Europe to remain digitally dependent, warns Forrester

Europe to remain digitally dependent, warns Forrester

Following in Gartner’s footsteps, Forrester is sounding the alarm about Europe’s sovereignty ambitions. Under current plans, the chip industry will not become self-sufficient, whereas the United States and China have already achieved this, according to Forrester. Public clouds and software from the U.S. keep Europe digitally dependent.

In its first Global Sovereignty Forecast, Forrester ranks countries using a Tech Sovereignty Index, with scores for AI investments, cloud infrastructure, chips, software, data center capacity, and technical talent. China and the U.S. are far ahead, with total scores of 82 and 79 percent, respectively.

European countries lag far behind. We shouldn’t expect much improvement between now and 2030 either. Germany and Spain will rise from 34 to 36 percent, France from 33 to 35 percent, the UK from 30 to 32 percent, and Italy from 27 to 29 percent. These are not leaps that inspire much optimism.

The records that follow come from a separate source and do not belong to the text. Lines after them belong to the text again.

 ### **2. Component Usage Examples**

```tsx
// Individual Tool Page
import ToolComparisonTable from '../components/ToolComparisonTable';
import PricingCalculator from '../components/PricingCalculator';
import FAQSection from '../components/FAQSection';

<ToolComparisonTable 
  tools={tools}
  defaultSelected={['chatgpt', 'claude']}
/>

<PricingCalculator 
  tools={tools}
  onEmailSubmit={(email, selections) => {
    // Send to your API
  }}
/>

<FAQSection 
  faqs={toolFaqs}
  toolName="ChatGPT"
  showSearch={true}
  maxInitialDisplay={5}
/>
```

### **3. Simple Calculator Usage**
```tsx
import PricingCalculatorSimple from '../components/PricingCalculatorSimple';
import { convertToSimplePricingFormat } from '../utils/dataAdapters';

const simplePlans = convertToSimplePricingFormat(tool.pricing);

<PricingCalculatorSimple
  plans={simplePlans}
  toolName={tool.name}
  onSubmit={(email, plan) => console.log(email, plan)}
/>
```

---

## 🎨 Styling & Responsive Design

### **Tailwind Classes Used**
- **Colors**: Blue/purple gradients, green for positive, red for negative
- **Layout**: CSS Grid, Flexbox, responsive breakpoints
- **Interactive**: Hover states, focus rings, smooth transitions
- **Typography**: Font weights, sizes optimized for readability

More fabs, no independence

Semiconductors are, however, driving progress. Governments are pouring substantial funds into domestic production, and Forrester expects chip manufacturing scores to rise significantly in several countries. But these fabs will not reduce dependence on foreign players. Europe still designs only about 1 percent of the world’s chips and has no major chip designer of its own.

The European Chips Act does nothing to close that gap either. Brussels aims to account for one-fifth of global production by 2030, but Forrester projects 11.3 percent. The European Court of Auditors previously concluded that the Commission itself is projecting 11.7 percent and calls the target “highly unlikely.”

Sovereign cloud isn’t convincing

Physical hardware is one thing, but the software that runs on it and the ecosystems organizations rely on remain of non-European origin, with no realistic alternative in sight. AWS, Microsoft Azure, and Google Cloud together control approximately 65 percent of the European cloud market. Forrester takes a negative view of the hyperscalers’ claims of sovereignty: while the data centers are located in Europe, ownership remains non-European. We previously reported that the AWS European Sovereign Cloud allows for technical access from the U.S., though this is unlikely, and Microsoft had to acknowledge a year ago that its own sovereign solution could not guarantee data sovereignty for Europe.

Forrester’s conclusion aligns with that of Gartner some time ago. The firm states that only the U.S. and China can currently operate a truly sovereign cloud. Forrester advises countries to abandon the goal of complete self-sufficiency and instead manage dependence through alliances, open technologies, and targeted investments.

Nevertheless, European players also remain committed to solutions that address the drive for sovereignty, no matter how difficult it may seem to achieve. For example, in April, seven Dutch cloud providers joined forces to create a sovereign alternative to U.S. players. We can expect such solutions to appear on the market more frequently, but a positive assessment of their competitive position from firms like Forrester and Gartner is still a long way off.